[[ Working data open ]]

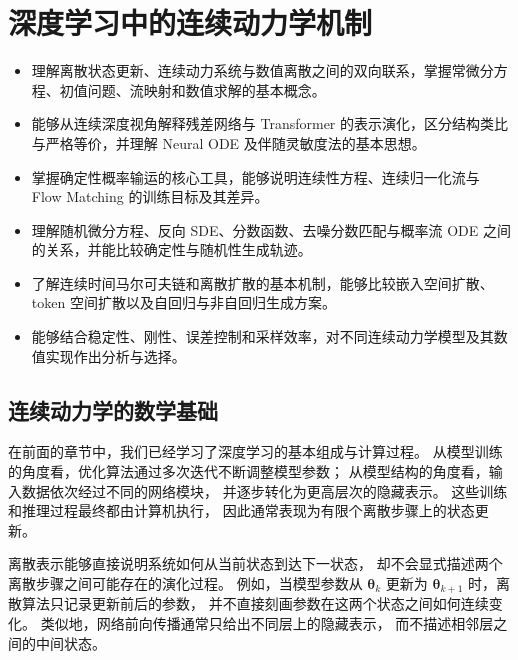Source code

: \chapter{深度学习中的连续动力学机制}

\begin{learninggoals}
  \begin{itemize}
    \item 理解离散状态更新、连续动力系统与数值离散之间的双向联系，掌握常微分方程、初值问题、流映射和数值求解的基本概念。
    \item 能够从连续深度视角解释残差网络与 Transformer 的表示演化，区分结构类比与严格等价，并理解 Neural ODE 及伴随灵敏度法的基本思想。
    \item 掌握确定性概率输运的核心工具，能够说明连续性方程、连续归一化流与 Flow Matching 的训练目标及其差异。
    \item 理解随机微分方程、反向 SDE、分数函数、去噪分数匹配与概率流 ODE 之间的关系，并能比较确定性与随机性生成轨迹。
    \item 了解连续时间马尔可夫链和离散扩散的基本机制，能够比较嵌入空间扩散、 token 空间扩散以及自回归与非自回归生成方案。
    \item 能够结合稳定性、刚性、误差控制和采样效率，对不同连续动力学模型及其数值实现作出分析与选择。
  \end{itemize}
\end{learninggoals}

\section{连续动力学的数学基础}
\label{sec:discrete-to-continuous-dynamics}

在前面的章节中，我们已经学习了深度学习的基本组成与计算过程。
从模型训练的角度看，优化算法通过多次迭代不断调整模型参数；
从模型结构的角度看，输入数据依次经过不同的网络模块，
并逐步转化为更高层次的隐藏表示。
这些训练和推理过程最终都由计算机执行，
因此通常表现为有限个离散步骤上的状态更新。

离散表示能够直接说明系统如何从当前状态到达下一状态，
却不会显式描述两个离散步骤之间可能存在的演化过程。
例如，当模型参数从
\(\boldsymbol{\theta}_k\)
更新为
\(\boldsymbol{\theta}_{k+1}\)
时，离散算法只记录更新前后的参数，
并不直接刻画参数在这两个状态之间如何连续变化。
类似地，网络前向传播通常只给出不同层上的隐藏表示，
而不描述相邻层之间的中间状态。

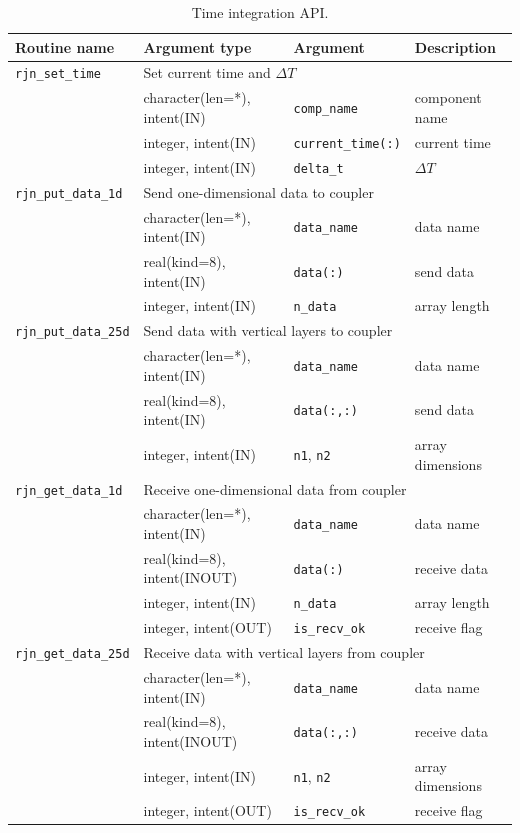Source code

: \documentclass[11pt,a4paper]{report}
\begin{document}
\begin{table}[H]
\begin{center}
\caption{Time integration API.}
{\small
\label{table:rjn_api_integration}
\begin{tabular}{llll}
\hline\hline
Routine name & Argument type & Argument & Description \\
\hline
 \texttt{rjn\_set\_time} &  \multicolumn{3}{l}{Set current time and $\Delta T$}\\
           &  character(len=*), intent(IN) &  \texttt{comp\_name} & component name\\
           &  integer, intent(IN) &  \texttt{current\_time(:)} & current time\\
           &  integer, intent(IN) &  \texttt{delta\_t} & $\Delta T$\\
\hline
 \texttt{rjn\_put\_data\_1d} & \multicolumn{3}{l}{Send one-dimensional data to coupler} \\
                & character(len=*), intent(IN) & \texttt{data\_name} & data name\\
                & real(kind=8), intent(IN) & \texttt{data(:)} & send data\\
                & integer, intent(IN) & \texttt{n\_data} & array length\\
\hline
 \texttt{rjn\_put\_data\_25d} & \multicolumn{3}{l}{Send data with vertical layers to coupler} \\
                & character(len=*), intent(IN) & \texttt{data\_name} & data name\\
                & real(kind=8), intent(IN) & \texttt{data(:,:)} & send data\\
                & integer, intent(IN) & \texttt{n1}, \texttt{n2} & array dimensions\\
\hline
 \texttt{rjn\_get\_data\_1d} & \multicolumn{3}{l}{Receive one-dimensional data from coupler} \\
                & character(len=*), intent(IN) & \texttt{data\_name} & data name\\
                & real(kind=8), intent(INOUT) & \texttt{data(:)} & receive data\\
                & integer, intent(IN) & \texttt{n\_data} & array length\\
                & integer, intent(OUT) & \texttt{is\_recv\_ok} & receive flag\\
\hline
 \texttt{rjn\_get\_data\_25d} & \multicolumn{3}{l}{Receive data with vertical layers from coupler} \\
                & character(len=*), intent(IN) & \texttt{data\_name} & data name\\
                & real(kind=8), intent(INOUT) & \texttt{data(:,:)} & receive data\\
                & integer, intent(IN) & \texttt{n1}, \texttt{n2} & array dimensions\\
                & integer, intent(OUT) & \texttt{is\_recv\_ok} & receive flag\\
\hline\hline
\end{tabular}
}
\end{center}
\end{table}
\end{document}
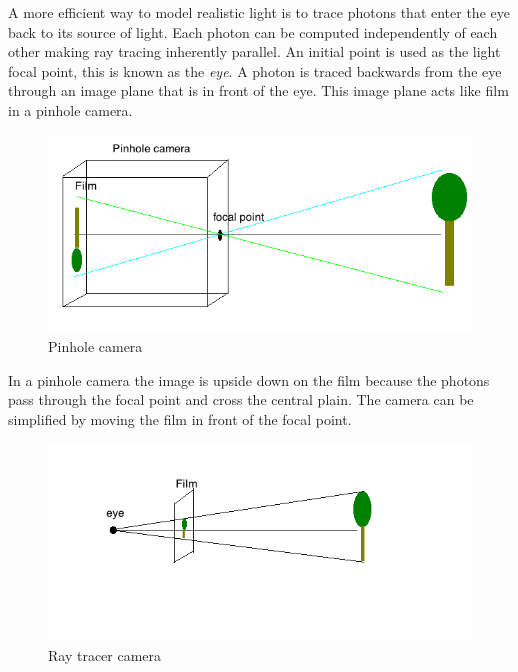 \documentclass[11pt,a4paper,oneside]{article}
\begin{document}
A more efficient way to model realistic light is to trace photons that enter the eye back to its source of light.  Each photon can be computed independently of each other making ray tracing inherently parallel.  An initial point is used as the light focal point, this is known as the \textit{eye}.  A photon is traced backwards from the eye through an image plane that is in front of the eye.  This image plane acts like film in a pinhole camera.  

\begin{figure}[H]
\begin{center}
\includegraphics[scale=0.6]{pineholecamera.png} 
\caption{Pinhole camera}
\label{pinhole-camera}
\end{center}
\end{figure}

In a pinhole camera the image is upside down on the film because the photons pass through the focal point and cross the central plain.  The camera can be simplified by moving the film in front of the focal point.

 \begin{figure}[H]
 \begin{center}
\includegraphics[scale=0.6]{raycamera.png} 
\caption{Ray tracer camera}
\label{ray-camera}
\end{center}
\end{figure}
\end{document}
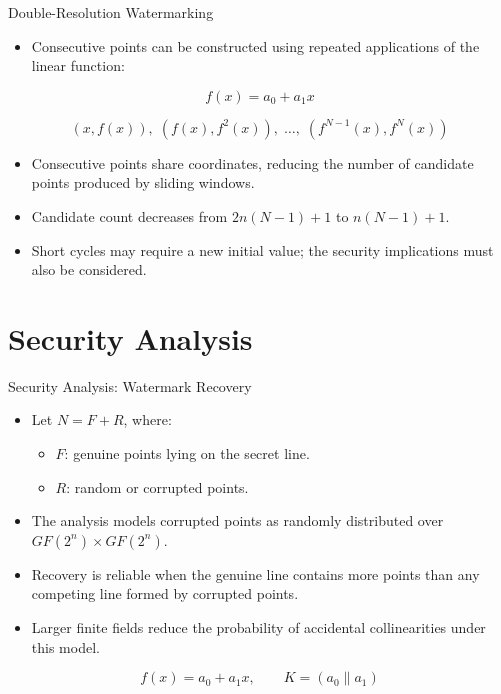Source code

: \documentclass[xcolor=dvipsnames,aspectratio=169]{beamer}
\begin{document}
	\begin{frame}{Double-Resolution Watermarking}
		\begin{itemize}
			\item Consecutive points can be constructed using
			repeated applications of the linear function:
		\end{itemize}
		
		\[
		f(x)=a_0+a_1x
		\]
		
		\[
		(x,f(x)),\;
		(f(x),f^2(x)),\;\ldots,\;
		(f^{N-1}(x),f^N(x))
		\]
		
		\begin{itemize}
			\item Consecutive points share coordinates, reducing
			the number of candidate points produced by sliding
			windows.
			
			\item Candidate count decreases from
			$2n(N-1)+1$ to $n(N-1)+1$.
			
			\item Short cycles may require a new initial value;
			the security implications must also be considered.
		\end{itemize}
	\end{frame}
	
	\section{Security Analysis}
	\begin{frame}{Security Analysis: Watermark Recovery}
		\begin{itemize}
			\item Let $N=F+R$, where:
			\begin{itemize}
				\item $F$: genuine points lying on the secret line.
				\item $R$: random or corrupted points.
			\end{itemize}
			\item The analysis models corrupted points as randomly distributed over $GF(2^n)\times GF(2^n)$.
			\item Recovery is reliable when the genuine line contains more points than any competing line formed by corrupted points.
			\item Larger finite fields reduce the probability of accidental collinearities under this model.
		\end{itemize}
		\vspace{0.15cm}
		\[
		f(x)=a_0+a_1x,\qquad K=(a_0\parallel a_1)
		\]
	\end{frame}
	
\end{document}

[[ Working data closed ]]

• To do: A word-for-word restatement of the records above from the line containing "over $GF(2^n)\times GF(2^n)$." to their final line is all the answer should hold.

• Result of the exercise:
			\item The analysis models corrupted points as randomly distributed over $GF(2^n)\times GF(2^n)$.
			\item Recovery is reliable when the genuine line contains more points than any competing line formed by corrupted points.
			\item Larger finite fields reduce the probability of accidental collinearities under this model.
		\end{itemize}
		\vspace{0.15cm}
		\[
		f(x)=a_0+a_1x,\qquad K=(a_0\parallel a_1)
		\]
	\end{frame}
	
\end{document}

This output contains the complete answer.